→ EXCERPTED DATA:
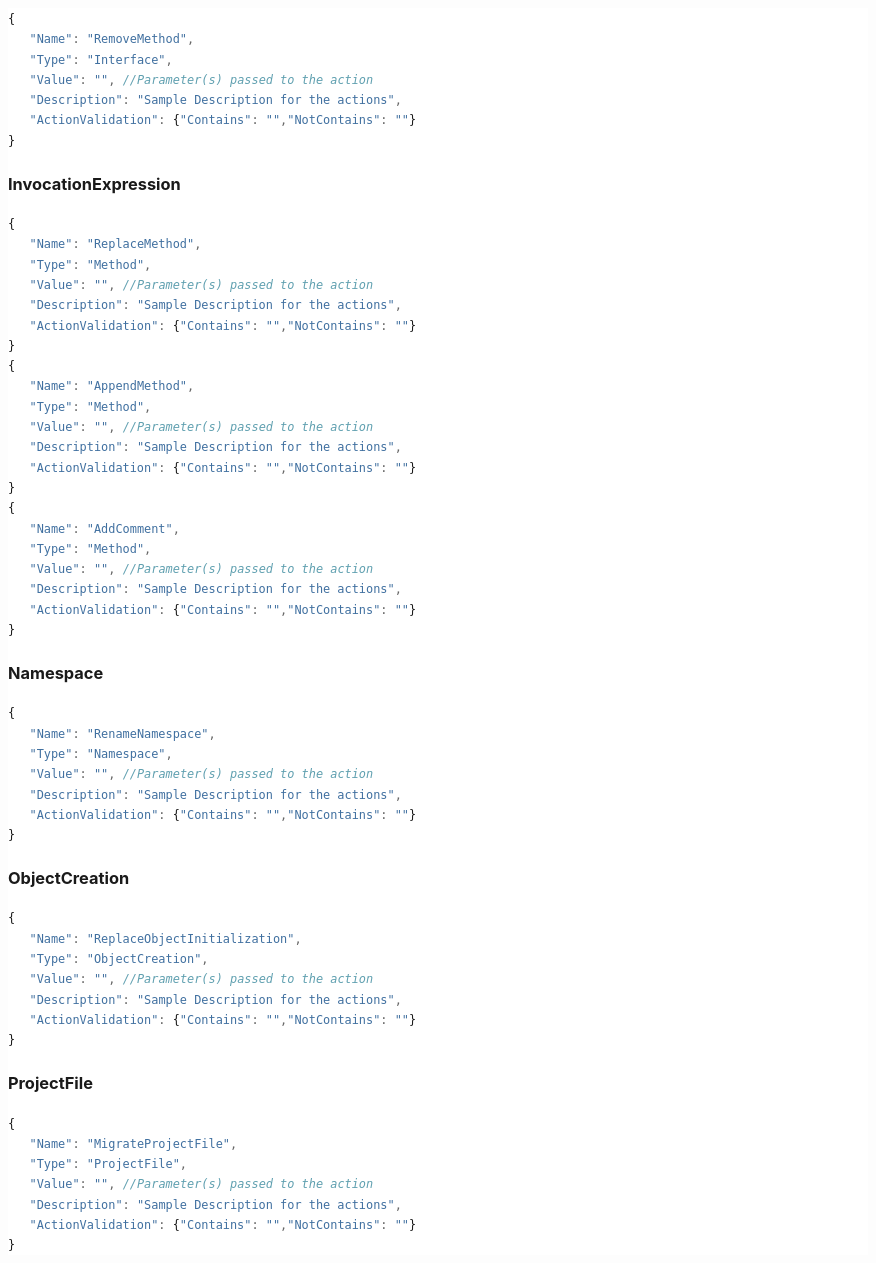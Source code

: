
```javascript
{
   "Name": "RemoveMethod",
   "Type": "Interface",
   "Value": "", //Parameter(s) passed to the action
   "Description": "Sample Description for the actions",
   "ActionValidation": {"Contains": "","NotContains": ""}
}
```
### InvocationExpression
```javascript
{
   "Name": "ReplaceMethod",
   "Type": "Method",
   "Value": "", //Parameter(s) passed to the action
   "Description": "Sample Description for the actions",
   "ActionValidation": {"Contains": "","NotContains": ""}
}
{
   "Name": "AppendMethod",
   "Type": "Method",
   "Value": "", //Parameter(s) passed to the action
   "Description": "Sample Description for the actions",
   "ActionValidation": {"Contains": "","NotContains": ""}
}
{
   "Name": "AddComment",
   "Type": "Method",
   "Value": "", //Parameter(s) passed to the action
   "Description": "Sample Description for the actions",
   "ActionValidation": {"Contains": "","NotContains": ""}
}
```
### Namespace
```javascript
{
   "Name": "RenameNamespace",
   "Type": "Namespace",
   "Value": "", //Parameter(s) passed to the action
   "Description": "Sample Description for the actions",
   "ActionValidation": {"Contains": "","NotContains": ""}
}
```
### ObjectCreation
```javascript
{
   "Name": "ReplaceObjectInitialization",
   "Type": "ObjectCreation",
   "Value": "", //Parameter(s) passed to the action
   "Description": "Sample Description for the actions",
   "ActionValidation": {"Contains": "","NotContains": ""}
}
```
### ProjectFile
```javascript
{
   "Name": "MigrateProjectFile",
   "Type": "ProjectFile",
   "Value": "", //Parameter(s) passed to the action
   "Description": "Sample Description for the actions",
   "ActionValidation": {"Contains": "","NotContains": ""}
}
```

...

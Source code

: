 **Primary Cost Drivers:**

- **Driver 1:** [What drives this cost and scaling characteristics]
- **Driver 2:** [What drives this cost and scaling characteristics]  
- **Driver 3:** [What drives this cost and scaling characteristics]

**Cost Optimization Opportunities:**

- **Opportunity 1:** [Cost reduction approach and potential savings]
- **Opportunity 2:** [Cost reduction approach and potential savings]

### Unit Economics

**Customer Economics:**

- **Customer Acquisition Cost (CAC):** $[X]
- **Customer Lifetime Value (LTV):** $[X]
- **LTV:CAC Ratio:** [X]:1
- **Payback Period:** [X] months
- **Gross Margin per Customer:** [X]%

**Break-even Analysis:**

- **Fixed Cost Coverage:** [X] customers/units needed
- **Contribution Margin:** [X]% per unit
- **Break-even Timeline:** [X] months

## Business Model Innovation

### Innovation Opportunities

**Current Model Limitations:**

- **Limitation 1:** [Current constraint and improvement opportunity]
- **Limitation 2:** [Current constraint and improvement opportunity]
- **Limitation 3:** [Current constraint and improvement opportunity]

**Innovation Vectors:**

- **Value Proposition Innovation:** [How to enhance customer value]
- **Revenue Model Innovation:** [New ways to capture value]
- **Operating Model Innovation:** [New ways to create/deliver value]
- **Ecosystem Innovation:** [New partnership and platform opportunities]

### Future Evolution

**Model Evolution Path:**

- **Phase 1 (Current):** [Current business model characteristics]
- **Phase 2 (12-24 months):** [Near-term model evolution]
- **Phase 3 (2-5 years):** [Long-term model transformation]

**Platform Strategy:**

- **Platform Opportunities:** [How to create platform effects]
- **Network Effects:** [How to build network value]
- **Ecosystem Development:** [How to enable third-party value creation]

→ TASK ITEM: Look in the material above for the line with "- **Opportunity 1:**" and the line with "### Innovation Opportunities", and transcribe exactly those lines and all lines between them, nothing more.

→ RESULT FOR THIS TASK:
- **Opportunity 1:** [Cost reduction approach and potential savings]
- **Opportunity 2:** [Cost reduction approach and potential savings]

### Unit Economics

**Customer Economics:**

- **Customer Acquisition Cost (CAC):** $[X]
- **Customer Lifetime Value (LTV):** $[X]
- **LTV:CAC Ratio:** [X]:1
- **Payback Period:** [X] months
- **Gross Margin per Customer:** [X]%

**Break-even Analysis:**

- **Fixed Cost Coverage:** [X] customers/units needed
- **Contribution Margin:** [X]% per unit
- **Break-even Timeline:** [X] months

## Business Model Innovation

### Innovation Opportunities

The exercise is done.